Cifre pazzesche per lui potrebbero spenderle a mio parere solo club come Milan, Inter, Atletico Madrid, Liverpool, ovvero squadre che faticano ad attrarre veri top players


----------



## Cenzo (6 Dicembre 2016)

prebozzio ha scritto:


> Io dico che oggi, martedì 6 dicembre, Belotti non vale più di 30 milioni di euro.
> 
> Cifre pazzesche per lui potrebbero spenderle a mio parere solo club come Milan, Inter, Atletico Madrid, Liverpool, ovvero squadre che faticano ad attrarre veri top players



Milan? Con quali soldi scusa?


----------



## prebozzio (6 Dicembre 2016)

Cenzo ha scritto:


> Milan? Con quali soldi scusa?


Se avessero soldi, ovviamente 
Il concetto era: Inter strapaga Joao Mario e Milan strapaga Bacca, per esempio, perché quelli sono i giocatori migliori (a livello di nome, almeno) che possono raggiungere.


----------



## juventino (6 Dicembre 2016)

Sarebbe l'ennesimo acquisto senza senso.


----------



## .Nitro (6 Dicembre 2016)

Pensassero a difesa e centrocampo,Ibra Martial e Belotti non credo possano giocare insieme,io spero che lo prendiamo noi,è un diavolo e anche milanista


----------



## Milanforever26 (6 Dicembre 2016)

Willy Wonka ha scritto:


> Secondo quanto riportato dal *Daily Express* il Manchester United ha messo Andrea Belotti, attaccante del Torino, in cima alla lista degli acquisti. I red devils di Mourinho sono pronti a pagare integralmente la clausola rescissoria da 100 milioni di Euro valida solo per squadre estere da poco inserita nel nuovo contratto firmato da Belotti con la società granata.

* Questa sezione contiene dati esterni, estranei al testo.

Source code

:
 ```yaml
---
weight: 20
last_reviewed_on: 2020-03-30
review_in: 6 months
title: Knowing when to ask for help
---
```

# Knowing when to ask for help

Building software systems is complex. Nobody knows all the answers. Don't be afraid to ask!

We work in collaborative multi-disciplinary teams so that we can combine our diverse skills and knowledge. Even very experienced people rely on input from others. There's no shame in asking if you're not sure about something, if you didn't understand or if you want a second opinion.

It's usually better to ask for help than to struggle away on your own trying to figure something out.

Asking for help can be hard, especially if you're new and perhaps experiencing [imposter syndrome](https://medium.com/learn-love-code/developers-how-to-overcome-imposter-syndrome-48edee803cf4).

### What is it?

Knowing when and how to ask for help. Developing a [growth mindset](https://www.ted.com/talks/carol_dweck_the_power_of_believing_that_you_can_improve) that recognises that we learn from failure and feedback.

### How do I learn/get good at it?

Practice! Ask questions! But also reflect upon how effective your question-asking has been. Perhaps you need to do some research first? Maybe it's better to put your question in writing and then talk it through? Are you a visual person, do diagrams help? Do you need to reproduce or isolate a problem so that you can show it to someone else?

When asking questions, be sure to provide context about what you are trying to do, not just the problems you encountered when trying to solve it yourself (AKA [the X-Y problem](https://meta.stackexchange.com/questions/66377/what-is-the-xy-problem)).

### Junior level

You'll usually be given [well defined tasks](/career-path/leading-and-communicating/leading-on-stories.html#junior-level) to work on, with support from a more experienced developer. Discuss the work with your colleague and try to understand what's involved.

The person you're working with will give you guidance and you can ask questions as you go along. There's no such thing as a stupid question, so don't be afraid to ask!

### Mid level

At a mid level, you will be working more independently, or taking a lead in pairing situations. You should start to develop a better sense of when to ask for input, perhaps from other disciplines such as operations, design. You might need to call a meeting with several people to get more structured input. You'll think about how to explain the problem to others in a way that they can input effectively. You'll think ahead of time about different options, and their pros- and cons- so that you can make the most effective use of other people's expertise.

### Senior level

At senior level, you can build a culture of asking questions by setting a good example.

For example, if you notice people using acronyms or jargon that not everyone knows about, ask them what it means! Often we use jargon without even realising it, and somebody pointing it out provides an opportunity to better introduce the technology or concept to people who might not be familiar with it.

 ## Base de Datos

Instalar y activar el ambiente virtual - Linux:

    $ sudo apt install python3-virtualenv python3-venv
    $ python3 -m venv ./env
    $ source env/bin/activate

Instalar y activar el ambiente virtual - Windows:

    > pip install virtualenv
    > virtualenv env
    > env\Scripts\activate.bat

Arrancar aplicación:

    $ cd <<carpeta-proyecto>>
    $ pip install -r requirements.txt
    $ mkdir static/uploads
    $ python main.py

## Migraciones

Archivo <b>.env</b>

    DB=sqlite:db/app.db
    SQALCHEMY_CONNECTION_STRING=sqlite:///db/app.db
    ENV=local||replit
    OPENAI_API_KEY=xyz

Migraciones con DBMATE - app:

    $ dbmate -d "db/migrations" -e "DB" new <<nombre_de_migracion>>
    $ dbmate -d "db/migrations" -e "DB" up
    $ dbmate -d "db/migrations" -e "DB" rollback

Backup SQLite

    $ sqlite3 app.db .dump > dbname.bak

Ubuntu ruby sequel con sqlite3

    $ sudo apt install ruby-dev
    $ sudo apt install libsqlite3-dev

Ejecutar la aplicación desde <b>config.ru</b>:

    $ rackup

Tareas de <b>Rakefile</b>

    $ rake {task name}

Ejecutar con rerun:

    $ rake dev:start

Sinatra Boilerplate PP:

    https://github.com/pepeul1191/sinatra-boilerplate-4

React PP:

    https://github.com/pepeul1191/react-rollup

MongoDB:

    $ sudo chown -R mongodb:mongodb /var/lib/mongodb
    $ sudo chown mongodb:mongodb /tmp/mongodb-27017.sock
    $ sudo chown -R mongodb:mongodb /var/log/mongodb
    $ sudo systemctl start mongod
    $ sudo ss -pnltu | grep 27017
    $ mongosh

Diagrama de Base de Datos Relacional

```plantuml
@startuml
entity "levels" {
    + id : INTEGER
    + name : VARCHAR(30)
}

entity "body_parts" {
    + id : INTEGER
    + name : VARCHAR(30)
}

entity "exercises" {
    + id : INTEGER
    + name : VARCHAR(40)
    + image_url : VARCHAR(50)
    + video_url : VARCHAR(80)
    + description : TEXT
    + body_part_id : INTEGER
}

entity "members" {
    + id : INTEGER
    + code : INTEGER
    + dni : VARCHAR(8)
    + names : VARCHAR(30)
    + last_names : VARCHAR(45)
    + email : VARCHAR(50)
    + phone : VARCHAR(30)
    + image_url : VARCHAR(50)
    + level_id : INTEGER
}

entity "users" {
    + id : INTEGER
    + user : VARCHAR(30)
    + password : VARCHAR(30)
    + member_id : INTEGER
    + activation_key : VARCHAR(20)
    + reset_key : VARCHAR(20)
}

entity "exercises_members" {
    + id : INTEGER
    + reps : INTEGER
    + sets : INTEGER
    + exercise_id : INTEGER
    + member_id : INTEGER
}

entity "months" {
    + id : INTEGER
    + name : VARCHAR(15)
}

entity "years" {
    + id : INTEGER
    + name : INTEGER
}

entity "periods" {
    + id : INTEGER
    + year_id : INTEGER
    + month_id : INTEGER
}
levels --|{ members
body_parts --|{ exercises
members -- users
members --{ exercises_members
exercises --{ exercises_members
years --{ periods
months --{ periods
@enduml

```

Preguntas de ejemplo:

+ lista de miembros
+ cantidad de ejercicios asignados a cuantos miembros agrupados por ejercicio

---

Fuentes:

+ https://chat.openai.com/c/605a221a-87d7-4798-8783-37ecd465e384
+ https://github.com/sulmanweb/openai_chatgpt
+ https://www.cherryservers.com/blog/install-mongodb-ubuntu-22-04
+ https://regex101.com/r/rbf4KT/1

Se hanno 100 milioni da buttare via per un giocatore che ne vale si e no 35 non possono regalarmi 2-300 mila euro così per niente? a sto punto......


----------



## Now i'm here (6 Dicembre 2016)

Willy Wonka ha scritto:


> Secondo quanto riportato dal *Daily Express* il Manchester United ha messo Andrea Belotti, attaccante del Torino, in cima alla lista degli acquisti. I red devils di Mourinho sono pronti a pagare integralmente la clausola rescissoria da 100 milioni di Euro valida solo per squadre estere da poco inserita nel nuovo contratto firmato da Belotti con la società granata.



sicuramente 
ne vale si e no 30 scarsi. 

poi il toro gli ha già tirato la sòla darmian, vogliono insistere ?


----------



## Dumbaghi (7 Dicembre 2016)

mamma mia con sto Belotti che ansia, questo si che senza foga è da B.


----------



## Jaqen (11 Dicembre 2016)

Dumbaghi ha scritto:


> mamma mia con sto Belotti che ansia, questo si che senza foga è da B.



..insomma..


----------



## er piscio de gatto (11 Dicembre 2016)

Dumbaghi ha scritto:


> mamma mia con sto Belotti che ansia, questo si che senza foga è da B.



Più o meno come Donnarumma era un raccomandato, corretto?


----------



## Igniorante (11 Dicembre 2016)

Dumbaghi ha scritto:


> mamma mia con sto Belotti che ansia, questo si che senza foga è da B.



???????


----------